Xavier Rôlet (cousin de la famille éponyme du Jura) qui avait le vin dans ses veines, est immédiatement tombé amoureux de ce magnifique domaine niché dans un environnement exceptionnel, exploité au Moyen-Âge par les Templiers mais qui était entièrement à l’abandon, à la suite de discordes entre les héritiers. Sans eau, ni électricité, le prieuré datant du 9ème siècle n’était qu’une ruine ; les vignes étaient en fermage ; personne n’en voulait car, malgré la réputation historique de ces terroirs d’altitude, elles avaient été abandonnées, après la création de coopératives, en faveur des vignobles dans la vallée, aux rendements plus élevés à la facilité d’exploitation plus grande.
Chaque instant dans les salles de Marché, chaque économie, étaient gagnés pour ce domaine qui était l’aboutissement d’un rêve…Il ne fallut pas moins de 12 ans pour restaurer les vignes et surtout beaucoup d’amour… Celui de son épouse Nicole ainsi que sa sœur Bénédicte et son beau-frère Jean-Louis Gallucci, tous reconvertis au métier de vignerons, pour servir ce grand projet de vie.
Il sut en percevoir dans l’instant toutes ses potentialités, s’étonnant même qu’un tel joyau ne suscite pas plus de convoitise. Comment était-il possible de tomber sur un diamant brut comme celui-ci. Pourquoi d’autres ne l’avaient-il pas vu ? Un vignoble exceptionnel, le grand soleil méridional donnant un beau fruit bien mûr, le vent amenant concentration et emportant maladies, l’altitude scellant la fraîcheur et donc la capacité de vieillissement ainsi qu’une géologie exceptionnellement complexe apportée par les Dentelles garantissant une minéralité originale… En un mot les conditions dont rêve tout vigneron pour faire un vin d’exception. Tout était là… Il fallait juste le révéler, le faire revivre.

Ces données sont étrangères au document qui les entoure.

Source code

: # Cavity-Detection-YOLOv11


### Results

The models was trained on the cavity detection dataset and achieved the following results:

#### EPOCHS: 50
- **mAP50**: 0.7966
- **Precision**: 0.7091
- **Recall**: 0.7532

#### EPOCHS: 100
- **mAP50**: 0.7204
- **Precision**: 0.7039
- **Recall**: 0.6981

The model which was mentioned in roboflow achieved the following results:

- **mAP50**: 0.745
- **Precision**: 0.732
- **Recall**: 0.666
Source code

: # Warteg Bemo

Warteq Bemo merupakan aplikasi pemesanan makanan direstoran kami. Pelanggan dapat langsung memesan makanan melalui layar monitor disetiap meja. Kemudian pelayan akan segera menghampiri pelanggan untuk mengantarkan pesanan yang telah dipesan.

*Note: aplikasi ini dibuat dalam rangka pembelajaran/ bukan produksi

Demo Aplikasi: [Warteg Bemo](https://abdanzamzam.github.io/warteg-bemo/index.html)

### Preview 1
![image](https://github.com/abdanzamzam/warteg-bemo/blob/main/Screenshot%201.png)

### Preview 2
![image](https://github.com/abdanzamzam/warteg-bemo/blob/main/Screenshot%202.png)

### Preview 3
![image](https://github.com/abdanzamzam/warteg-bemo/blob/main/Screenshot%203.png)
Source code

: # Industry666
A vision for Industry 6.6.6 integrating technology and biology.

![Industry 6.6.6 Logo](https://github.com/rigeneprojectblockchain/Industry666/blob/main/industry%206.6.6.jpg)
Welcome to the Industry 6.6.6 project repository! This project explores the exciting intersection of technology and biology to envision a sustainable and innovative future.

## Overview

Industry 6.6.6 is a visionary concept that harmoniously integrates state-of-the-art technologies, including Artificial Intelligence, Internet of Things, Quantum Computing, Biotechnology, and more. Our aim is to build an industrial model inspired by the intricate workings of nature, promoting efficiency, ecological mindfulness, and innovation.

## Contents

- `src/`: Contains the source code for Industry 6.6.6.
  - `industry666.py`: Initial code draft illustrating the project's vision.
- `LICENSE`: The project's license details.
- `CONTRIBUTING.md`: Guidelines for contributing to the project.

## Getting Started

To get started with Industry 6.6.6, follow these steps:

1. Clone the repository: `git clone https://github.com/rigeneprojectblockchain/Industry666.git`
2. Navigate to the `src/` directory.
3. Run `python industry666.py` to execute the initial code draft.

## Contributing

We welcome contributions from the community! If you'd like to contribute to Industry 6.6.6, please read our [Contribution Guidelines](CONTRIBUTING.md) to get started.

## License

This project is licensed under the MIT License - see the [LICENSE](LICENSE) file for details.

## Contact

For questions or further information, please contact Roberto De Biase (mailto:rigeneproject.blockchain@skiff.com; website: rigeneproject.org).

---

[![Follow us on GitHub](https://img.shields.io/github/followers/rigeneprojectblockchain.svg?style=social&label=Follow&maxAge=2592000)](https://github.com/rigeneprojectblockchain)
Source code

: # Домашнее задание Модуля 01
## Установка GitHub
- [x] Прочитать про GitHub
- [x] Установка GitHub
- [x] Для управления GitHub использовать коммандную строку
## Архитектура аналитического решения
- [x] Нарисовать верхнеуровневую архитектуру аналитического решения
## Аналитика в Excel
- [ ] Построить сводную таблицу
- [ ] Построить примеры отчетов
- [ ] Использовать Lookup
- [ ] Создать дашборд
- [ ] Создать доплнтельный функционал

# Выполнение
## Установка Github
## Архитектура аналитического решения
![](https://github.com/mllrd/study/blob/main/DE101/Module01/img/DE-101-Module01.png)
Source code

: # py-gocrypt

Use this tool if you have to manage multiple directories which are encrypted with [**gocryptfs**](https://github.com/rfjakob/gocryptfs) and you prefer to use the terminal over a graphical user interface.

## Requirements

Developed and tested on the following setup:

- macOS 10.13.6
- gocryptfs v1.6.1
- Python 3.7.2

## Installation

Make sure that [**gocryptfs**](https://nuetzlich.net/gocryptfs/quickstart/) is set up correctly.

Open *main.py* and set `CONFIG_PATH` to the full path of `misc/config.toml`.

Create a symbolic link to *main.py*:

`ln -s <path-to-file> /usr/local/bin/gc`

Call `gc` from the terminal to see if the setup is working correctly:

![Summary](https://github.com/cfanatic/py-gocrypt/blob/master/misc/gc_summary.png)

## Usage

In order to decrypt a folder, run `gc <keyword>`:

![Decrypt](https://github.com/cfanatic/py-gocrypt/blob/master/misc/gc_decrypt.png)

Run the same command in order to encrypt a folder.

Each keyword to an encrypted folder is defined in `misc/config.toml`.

Dans la 2e partie du XXe siècle, les vignerons avaient oublié ces terroirs d’altitude au profit de la quantité voulue par les coopératives et de la plus grande facilité d’exploitation dans les plaines car ici tout doit se faire à la main. C’est au combien difficile, mais quelle différence au final ! Tout commençait à prendre sens surtout si on y intégrait cette dimension historique. C’est tout cela et bien plus encore qui leur a donné l’audace de vouloir faire de grands vins. Mais le plus essentiel, fut la conscience de comprendre l’importance d’avoir un vignoble naturel et vivant.
J’ai eu la chance de croiser un jour Nicole, l’âme de ces lieux, lors d’une présentation de ses vins au sein d’un cercle Parisien et j’ai compris pourquoi plus de deux décennies après la construction de la cave et la vendange du premier millésime du Chêne Bleu, la presse et les experts se réfèrent souvent au domaine. Celui-ci a acquis ses lettres de noblesse dans les concours à l’aveugle et auprès des critiques les plus exigeants en France et dans une vingtaine de pays. Ses cuvées sont médaillées plus de 70 fois et il a même reçu la reconnaissance du Meilleur Rosé du Monde à la célèbre dégustation chapeautée par le Master of Wine Richard Bampfield, et plus récemment par l’équipe de Jancis Robinson… Ses cuvées phares Abélard et Héloïse ayant eu les meilleures notes de la Vallée du Rhône Sud sur plusieurs millésimes.
Elle me partage ce qui lui plait le plus dans ses journées. Elle aime à dire avec son grand sourire que le vin est le 2e plus vieille profession du monde ! Des archéologues ont trouvé en Arménie, les vestiges du plus ancien chais au monde datant de 4600 ans avant Jc. « C’est extraordinaire et cela montre bien qu’il y avait déjà ce désir de l’homme d’avoir une relation intense avec la vigne ». Ce qui pour elle, est très intéressant dans cette profession, c’est cette association permanente d’histoire et de tradition, mais aussi la grande opportunité offerte à la création, l’innovation… Tout semble avoir été pensé et pourtant tant de choses sont encore à faire dans ce possible entre « déconstruire et reconstruire » dans une harmonie entre une créativité extrême et métier très traditionnel. Le monde du vin pour elle, « est très accueillant avec des personnes ayant des parcours très différents…Les connaissances que l’on a dans d’autres domaines peuvent être des apports exceptionnels, car les grands vins sont intéressants dans leurs aspect multidimensionnels, dans un tout plus important que la somme des parties ».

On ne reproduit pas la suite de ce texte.